## EXERCISE INSTRUCTIONS
In the entries below, find the line with "<strong>Politics:</strong> Look at" and the line with "<strong>Economics:</strong> Consider interest"; give again those lines and every line between them, exactly.

Dataset items
►

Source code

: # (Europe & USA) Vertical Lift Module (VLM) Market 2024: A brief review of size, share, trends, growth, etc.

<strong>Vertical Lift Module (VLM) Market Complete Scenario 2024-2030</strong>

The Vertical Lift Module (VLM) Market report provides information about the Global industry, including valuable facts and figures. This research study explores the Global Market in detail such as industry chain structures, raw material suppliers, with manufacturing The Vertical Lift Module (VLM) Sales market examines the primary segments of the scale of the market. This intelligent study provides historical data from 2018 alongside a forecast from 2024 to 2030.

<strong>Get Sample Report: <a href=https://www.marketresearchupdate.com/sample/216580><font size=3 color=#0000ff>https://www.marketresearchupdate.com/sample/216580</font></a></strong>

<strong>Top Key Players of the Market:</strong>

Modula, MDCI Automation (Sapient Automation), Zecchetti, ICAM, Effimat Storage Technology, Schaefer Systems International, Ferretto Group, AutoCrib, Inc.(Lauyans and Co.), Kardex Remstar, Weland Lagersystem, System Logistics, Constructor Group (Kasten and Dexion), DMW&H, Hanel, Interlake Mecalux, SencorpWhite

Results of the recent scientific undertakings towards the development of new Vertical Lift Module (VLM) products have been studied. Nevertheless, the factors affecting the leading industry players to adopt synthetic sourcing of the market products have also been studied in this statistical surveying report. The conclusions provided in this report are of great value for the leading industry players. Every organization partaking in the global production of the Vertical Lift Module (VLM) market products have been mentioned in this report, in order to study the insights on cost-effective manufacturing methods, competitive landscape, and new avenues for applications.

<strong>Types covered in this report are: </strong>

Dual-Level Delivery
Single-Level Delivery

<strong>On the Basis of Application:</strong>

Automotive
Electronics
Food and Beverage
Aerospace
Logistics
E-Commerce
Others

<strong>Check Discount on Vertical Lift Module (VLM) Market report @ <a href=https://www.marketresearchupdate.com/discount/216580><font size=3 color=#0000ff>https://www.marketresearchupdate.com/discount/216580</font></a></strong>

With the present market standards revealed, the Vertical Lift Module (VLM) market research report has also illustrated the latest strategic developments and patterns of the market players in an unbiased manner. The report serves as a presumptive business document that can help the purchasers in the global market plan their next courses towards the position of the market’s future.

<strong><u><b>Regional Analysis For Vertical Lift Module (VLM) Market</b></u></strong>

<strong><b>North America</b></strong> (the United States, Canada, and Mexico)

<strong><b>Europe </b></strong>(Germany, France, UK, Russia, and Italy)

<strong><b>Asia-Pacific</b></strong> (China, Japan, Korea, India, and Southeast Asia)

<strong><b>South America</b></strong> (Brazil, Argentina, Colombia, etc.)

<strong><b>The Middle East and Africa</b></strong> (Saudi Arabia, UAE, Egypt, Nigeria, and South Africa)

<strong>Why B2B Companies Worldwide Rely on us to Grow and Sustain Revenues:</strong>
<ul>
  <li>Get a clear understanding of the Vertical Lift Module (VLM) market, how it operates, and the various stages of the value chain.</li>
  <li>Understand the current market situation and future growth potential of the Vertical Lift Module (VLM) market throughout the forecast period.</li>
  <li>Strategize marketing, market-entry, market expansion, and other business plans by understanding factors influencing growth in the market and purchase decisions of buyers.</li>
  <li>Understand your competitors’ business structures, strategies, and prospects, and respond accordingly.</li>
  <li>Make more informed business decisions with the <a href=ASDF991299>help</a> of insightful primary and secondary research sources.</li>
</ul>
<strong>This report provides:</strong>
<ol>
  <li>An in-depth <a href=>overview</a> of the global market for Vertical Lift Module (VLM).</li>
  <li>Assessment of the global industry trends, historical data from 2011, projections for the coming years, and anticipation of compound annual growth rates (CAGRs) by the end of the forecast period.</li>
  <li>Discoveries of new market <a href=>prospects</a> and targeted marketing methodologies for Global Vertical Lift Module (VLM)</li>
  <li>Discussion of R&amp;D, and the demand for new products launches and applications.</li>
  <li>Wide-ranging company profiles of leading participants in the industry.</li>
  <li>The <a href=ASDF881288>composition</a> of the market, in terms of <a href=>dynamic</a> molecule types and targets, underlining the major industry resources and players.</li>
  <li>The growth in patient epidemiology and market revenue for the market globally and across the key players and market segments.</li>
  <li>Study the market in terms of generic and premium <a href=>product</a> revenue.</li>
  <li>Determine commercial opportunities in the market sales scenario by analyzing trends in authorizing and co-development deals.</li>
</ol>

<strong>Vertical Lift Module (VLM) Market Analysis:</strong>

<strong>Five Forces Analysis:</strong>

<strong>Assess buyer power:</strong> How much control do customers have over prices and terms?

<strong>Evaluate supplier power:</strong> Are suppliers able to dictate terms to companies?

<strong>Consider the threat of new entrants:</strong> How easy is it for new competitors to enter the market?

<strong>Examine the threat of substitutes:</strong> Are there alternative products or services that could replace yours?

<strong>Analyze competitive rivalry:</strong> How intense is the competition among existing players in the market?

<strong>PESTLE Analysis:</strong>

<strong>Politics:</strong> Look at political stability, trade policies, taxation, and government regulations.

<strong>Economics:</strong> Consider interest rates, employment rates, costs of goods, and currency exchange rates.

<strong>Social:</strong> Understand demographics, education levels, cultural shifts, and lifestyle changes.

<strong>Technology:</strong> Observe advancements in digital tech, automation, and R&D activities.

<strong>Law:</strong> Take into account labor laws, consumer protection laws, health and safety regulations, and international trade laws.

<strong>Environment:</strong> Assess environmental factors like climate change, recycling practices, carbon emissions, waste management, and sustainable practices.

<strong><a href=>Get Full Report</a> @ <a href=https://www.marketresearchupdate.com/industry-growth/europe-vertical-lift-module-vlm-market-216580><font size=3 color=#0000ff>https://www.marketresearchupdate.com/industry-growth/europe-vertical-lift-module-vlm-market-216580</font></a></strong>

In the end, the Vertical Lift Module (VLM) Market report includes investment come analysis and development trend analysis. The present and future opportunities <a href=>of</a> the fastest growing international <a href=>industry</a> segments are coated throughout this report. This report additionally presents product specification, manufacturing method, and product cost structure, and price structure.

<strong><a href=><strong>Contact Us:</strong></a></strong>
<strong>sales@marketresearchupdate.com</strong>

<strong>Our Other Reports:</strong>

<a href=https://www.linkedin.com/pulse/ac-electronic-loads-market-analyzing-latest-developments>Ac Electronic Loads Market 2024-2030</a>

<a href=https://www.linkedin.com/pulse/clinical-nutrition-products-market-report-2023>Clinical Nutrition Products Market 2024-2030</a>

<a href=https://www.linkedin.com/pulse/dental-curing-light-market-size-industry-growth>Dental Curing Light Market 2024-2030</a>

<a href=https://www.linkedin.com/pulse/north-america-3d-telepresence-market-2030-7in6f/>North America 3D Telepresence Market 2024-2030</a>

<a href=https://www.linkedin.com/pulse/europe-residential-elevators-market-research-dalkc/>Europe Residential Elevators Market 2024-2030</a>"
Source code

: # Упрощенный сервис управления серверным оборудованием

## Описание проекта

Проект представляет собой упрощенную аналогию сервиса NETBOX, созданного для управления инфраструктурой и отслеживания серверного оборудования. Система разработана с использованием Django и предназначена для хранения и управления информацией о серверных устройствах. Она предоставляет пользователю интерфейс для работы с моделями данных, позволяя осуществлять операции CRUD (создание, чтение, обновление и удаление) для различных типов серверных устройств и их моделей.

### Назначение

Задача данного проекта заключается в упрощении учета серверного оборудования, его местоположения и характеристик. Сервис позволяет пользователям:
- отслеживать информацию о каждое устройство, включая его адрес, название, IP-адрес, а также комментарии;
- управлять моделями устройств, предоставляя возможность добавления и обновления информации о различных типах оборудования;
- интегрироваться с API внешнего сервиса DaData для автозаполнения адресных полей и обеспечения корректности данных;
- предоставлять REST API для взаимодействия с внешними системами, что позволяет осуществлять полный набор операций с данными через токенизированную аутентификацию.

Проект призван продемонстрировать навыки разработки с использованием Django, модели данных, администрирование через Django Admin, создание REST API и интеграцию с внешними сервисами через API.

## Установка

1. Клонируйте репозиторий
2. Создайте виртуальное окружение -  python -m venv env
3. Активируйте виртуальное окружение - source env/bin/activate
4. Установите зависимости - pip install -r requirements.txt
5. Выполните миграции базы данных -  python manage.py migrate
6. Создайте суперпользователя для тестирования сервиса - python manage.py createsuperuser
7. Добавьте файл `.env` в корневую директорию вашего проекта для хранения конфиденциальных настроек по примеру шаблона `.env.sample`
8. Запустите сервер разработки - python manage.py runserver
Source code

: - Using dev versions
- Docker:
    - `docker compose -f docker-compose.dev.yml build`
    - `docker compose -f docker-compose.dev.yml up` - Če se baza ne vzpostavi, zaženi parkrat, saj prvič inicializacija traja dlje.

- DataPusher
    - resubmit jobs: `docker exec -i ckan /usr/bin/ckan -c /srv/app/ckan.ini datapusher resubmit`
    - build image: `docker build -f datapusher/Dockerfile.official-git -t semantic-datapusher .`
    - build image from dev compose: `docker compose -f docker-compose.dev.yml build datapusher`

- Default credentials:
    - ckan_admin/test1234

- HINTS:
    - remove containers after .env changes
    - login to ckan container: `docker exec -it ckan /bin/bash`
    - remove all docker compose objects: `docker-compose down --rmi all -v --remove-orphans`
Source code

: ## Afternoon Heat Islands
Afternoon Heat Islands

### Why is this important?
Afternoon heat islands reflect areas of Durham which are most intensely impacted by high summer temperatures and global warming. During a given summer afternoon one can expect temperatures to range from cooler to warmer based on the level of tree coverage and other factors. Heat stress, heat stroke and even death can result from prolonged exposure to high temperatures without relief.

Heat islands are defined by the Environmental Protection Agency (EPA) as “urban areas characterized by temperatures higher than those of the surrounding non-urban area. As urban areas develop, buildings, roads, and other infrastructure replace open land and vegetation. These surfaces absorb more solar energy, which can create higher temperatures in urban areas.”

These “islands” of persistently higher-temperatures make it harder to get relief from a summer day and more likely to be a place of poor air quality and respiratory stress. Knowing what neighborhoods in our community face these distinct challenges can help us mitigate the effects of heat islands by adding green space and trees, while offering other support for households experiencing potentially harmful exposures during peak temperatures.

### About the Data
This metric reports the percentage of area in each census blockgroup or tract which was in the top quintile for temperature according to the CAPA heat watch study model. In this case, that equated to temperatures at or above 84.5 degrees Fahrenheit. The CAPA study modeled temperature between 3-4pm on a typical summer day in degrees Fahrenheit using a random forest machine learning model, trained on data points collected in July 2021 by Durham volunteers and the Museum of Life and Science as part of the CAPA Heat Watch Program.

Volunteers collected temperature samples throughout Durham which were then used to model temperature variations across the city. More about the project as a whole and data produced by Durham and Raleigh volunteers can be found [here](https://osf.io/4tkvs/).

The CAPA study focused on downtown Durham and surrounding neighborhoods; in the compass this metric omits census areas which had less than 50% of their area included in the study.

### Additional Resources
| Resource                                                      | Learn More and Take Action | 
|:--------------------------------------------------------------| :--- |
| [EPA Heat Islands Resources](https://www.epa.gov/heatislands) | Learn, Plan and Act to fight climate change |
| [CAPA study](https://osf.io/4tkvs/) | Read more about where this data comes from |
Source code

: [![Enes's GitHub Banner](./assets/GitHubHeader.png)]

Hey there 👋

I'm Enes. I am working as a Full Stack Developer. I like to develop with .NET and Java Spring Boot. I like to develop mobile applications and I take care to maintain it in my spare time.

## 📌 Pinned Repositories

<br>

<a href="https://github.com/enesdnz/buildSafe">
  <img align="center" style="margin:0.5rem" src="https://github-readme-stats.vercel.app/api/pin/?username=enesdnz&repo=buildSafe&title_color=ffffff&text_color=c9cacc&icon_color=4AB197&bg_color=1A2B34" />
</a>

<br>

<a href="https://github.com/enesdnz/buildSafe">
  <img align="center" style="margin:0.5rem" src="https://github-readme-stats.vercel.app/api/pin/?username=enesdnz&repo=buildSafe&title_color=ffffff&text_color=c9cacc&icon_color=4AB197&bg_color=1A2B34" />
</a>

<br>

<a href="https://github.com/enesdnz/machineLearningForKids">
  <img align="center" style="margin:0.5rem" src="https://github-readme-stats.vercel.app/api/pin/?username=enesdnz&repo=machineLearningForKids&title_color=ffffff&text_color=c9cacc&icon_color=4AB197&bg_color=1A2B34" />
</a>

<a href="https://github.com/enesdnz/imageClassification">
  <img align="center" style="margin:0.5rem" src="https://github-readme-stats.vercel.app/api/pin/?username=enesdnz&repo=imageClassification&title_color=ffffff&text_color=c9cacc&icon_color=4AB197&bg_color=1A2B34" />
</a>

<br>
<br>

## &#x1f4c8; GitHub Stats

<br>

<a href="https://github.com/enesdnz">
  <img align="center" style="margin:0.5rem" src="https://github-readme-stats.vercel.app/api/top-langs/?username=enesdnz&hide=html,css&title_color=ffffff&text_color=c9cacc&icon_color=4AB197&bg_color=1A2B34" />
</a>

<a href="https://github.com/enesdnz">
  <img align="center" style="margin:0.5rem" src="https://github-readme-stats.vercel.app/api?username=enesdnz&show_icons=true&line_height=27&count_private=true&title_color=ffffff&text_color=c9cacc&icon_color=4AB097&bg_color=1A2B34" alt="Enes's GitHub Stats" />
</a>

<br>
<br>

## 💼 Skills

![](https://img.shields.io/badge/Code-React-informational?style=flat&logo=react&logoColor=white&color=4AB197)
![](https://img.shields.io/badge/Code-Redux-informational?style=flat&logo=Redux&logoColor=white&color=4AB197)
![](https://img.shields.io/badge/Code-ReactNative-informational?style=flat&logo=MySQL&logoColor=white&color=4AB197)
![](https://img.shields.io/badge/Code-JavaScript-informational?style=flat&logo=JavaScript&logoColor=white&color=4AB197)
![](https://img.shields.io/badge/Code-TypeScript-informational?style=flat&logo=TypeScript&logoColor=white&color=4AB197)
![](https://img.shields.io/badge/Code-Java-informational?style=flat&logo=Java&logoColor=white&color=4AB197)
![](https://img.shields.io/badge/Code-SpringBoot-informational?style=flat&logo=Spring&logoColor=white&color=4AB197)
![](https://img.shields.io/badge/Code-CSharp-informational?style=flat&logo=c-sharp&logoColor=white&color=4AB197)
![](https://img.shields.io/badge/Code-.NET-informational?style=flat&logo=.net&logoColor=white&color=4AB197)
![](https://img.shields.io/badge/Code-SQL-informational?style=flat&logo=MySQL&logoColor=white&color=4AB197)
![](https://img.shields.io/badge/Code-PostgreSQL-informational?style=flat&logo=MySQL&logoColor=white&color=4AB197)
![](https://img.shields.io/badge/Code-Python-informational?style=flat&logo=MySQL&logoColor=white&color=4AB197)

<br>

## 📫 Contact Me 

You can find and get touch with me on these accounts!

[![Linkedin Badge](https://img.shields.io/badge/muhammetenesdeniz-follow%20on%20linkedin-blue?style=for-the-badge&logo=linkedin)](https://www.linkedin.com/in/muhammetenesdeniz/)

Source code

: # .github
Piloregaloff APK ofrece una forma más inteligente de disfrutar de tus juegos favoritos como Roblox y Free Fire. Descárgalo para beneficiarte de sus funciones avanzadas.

◄

## WRITTEN REPLY
<strong>Politics:</strong> Look at political stability, trade policies, taxation, and government regulations.

<strong>Economics:</strong> Consider interest rates, employment rates, costs of goods, and currency exchange rates.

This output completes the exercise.